┏━━

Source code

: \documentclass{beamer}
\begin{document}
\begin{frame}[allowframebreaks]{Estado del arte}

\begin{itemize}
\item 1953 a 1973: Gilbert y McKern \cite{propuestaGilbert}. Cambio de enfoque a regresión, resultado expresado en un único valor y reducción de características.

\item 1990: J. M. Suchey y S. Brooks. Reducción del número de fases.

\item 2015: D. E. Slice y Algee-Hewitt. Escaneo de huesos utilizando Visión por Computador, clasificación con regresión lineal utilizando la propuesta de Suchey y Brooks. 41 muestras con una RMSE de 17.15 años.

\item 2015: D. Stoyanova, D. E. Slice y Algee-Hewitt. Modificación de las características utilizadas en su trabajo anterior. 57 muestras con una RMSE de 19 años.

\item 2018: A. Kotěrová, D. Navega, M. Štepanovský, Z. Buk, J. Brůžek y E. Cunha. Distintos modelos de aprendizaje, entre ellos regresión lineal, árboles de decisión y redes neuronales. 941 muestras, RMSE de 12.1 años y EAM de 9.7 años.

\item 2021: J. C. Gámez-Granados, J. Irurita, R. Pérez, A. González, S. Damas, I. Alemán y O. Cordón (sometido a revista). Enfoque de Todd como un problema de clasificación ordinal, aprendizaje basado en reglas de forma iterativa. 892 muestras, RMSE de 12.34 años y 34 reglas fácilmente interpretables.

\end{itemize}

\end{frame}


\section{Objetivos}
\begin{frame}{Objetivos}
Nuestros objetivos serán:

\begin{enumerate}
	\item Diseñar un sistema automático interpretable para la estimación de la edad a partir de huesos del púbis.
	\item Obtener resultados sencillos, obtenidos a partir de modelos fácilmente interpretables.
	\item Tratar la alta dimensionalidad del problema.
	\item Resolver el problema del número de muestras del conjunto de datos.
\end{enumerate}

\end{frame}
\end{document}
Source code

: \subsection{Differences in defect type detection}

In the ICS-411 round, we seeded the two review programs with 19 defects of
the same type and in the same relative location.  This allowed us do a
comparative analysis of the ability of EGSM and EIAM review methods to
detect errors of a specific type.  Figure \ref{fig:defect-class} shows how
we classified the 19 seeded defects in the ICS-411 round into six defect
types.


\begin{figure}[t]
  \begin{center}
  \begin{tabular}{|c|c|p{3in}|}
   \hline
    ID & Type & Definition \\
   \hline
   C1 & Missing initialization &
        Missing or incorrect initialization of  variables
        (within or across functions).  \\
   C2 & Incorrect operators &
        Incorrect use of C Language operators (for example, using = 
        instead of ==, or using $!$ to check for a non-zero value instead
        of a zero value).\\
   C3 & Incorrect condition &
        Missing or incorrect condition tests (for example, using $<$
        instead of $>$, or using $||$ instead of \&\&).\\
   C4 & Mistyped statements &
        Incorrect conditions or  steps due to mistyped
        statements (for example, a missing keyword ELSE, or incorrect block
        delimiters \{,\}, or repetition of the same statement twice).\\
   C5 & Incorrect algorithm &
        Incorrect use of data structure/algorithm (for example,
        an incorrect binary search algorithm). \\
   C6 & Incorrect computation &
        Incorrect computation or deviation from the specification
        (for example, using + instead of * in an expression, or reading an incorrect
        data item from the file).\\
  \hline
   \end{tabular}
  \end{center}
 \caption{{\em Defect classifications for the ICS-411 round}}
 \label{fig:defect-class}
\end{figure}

┗━━

→ Directions
Wherever the string "problema" appears in the records, copy the whole line.

→ Answer box
\item 2021: J. C. Gámez-Granados, J. Irurita, R. Pérez, A. González, S. Damas, I. Alemán y O. Cordón (sometido a revista). Enfoque de Todd como un problema de clasificación ordinal, aprendizaje basado en reglas de forma iterativa. 892 muestras, RMSE de 12.34 años y 34 reglas fácilmente interpretables.
	\item Tratar la alta dimensionalidad del problema.
	\item Resolver el problema del número de muestras del conjunto de datos.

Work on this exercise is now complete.